Negotiations for the loan, which was announced in August last year, had stalled due to King Mswati III’s apparent reluctance to accept democratic reform in his country where political parties are banned and he rules with absolute power.
But Swaziland’s Coalition of Concerned Civil Organisations (SCCCO) claims the kingdom will get the money instead via an inflated payment from the Southern Africa Customs Union (Sacu) and this will take away the need for Pretoria to impose political conditions on the loan — an assertion strongly disputed by the South African Treasury.
Sacu economists have forecast a near-doubling of imports into the region and thus a greater tax income for union members.
Sacu payments are done in advance, based on forward-looking estimates, and had the loan deal been signed off, disbursements and repayments were due to have been made via Sacu, which Pretoria said last year was a way to ensure Swaziland did not default.
Swaziland’s Anglican Archbishop, Meshack Mabuza, who heads up the SCCCO, said they suspected there had been deliberate over-estimation so that extra funds could be released to Swaziland without questions being asked.
“We believe these estimates are over-inflated in order to give the R2.4-billion to Swaziland without any political or fiscal conditions,” he told the Mail and Guardian this week.
“We just don’t see how with the current economic climate being so weak that regional imports are going to grow so rapidly,” the bishop added.
South Africa’s 2012 Budget Review reports a strong recovery of imports and regional trading conditions boosting transfers within the customs union to R42.2-billion in 2012/13, up from R21.8-billion the year before.
Under the formula for revenue distribution Swaziland will receive R7-billion, a substantial increase on the R2.6-billion it received in 2010 and the R2.9-billion in 2011 and well above forecasts for 2013 and 2014, which are around the R5-billion mark.
Mabuza said: “It just seems very suspicious that Swaziland should be getting so much more this year. We know there is R1-billion which was unpaid last year that is coming now, but still, we are concerned that this is a way of substituting a loan with political conditions with no-strings attached cash.”
He added: “And of course this does not solve Swaziland’s core problems, which relate to poor financial management and an under-developed economy due to poor governance. This is simply a sticking plaster.”
South Africa’s Treasury spokesperson Bulelwa Boqwana disputed the SCCCO’s claim as “factually incorrect”.
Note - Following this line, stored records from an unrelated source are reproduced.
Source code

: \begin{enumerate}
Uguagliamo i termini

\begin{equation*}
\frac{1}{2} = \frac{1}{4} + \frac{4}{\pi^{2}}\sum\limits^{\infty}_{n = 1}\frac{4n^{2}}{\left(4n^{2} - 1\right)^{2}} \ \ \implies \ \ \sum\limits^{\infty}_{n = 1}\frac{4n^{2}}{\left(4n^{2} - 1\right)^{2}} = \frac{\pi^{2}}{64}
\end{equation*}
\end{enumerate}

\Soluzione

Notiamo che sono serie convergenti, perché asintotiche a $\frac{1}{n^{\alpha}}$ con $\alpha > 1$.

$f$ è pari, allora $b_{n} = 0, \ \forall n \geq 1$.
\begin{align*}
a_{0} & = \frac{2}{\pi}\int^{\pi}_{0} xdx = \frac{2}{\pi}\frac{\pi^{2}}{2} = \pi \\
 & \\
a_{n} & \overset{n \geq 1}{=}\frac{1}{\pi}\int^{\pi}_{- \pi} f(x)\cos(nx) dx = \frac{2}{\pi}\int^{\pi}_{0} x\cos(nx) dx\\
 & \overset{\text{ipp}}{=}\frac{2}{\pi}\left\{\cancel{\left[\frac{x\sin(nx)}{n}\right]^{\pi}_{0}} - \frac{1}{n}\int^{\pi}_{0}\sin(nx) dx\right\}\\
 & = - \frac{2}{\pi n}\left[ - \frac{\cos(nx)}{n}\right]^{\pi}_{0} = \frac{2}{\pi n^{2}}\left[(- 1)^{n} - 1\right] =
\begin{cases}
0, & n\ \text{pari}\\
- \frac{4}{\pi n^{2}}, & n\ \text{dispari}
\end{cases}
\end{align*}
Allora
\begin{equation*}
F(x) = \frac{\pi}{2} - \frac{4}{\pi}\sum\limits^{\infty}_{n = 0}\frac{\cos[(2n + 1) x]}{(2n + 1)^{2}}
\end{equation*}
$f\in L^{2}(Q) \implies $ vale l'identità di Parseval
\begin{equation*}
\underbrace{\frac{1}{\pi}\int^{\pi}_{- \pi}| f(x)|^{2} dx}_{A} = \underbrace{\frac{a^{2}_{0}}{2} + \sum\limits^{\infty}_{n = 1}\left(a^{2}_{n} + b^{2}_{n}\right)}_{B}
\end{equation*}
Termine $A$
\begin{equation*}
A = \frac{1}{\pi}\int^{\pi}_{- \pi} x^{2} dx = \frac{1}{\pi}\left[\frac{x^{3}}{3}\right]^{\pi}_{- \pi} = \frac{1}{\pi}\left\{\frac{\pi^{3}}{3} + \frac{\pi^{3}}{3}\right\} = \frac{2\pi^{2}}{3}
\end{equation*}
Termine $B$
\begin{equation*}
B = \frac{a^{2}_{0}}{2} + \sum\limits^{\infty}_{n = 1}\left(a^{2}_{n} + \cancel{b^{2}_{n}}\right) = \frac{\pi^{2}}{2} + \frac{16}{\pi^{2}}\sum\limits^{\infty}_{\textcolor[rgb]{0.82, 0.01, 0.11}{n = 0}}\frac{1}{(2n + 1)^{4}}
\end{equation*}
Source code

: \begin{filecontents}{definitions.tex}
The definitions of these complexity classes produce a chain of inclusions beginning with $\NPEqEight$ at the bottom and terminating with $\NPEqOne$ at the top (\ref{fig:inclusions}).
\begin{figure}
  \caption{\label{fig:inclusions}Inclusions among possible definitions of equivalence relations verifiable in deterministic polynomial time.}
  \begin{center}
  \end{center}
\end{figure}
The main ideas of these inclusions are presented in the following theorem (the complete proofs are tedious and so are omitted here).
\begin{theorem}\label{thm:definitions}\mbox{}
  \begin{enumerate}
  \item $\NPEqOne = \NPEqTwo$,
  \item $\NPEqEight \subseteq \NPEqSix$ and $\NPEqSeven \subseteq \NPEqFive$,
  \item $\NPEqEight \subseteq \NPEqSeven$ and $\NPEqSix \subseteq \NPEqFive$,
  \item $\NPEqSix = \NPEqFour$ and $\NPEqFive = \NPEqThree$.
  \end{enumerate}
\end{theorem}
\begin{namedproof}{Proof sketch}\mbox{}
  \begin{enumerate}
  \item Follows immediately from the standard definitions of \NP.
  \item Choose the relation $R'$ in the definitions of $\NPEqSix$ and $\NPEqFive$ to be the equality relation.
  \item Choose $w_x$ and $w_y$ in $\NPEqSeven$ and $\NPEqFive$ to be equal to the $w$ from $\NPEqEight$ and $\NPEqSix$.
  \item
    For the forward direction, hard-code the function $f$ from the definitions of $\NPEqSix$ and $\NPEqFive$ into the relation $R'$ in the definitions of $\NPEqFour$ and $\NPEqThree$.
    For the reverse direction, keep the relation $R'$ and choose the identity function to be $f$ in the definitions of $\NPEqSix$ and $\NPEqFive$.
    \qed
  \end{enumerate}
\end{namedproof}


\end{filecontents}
She told the M&G: “Sacu revenue shares are approved by a Council of Ministers [trade and finance] from the five Sacu member countries.”
These approvals were determined, she said, by “forecasted collection for customs and excise duties” and that the revenue-sharing formula had three components, which were “intra-Sacu trade, GDP size and population, and a development component and the calculated difference in the forecast payment and actual collections for the previous period”.
Boqwana added that the over-inflation of payments would not be possible because they would not “align with the forecasts”, adding: “It would be detected by the Council of Ministers, and by implication, would result in an increase in the revenue shares to all member countries, including South Africa.”
If a payment was over in one financial year, she noted, there would be a need to “recover the over-payment in 2012 in 2014 [two years later] when forecast payments and actual collections are reconciled”.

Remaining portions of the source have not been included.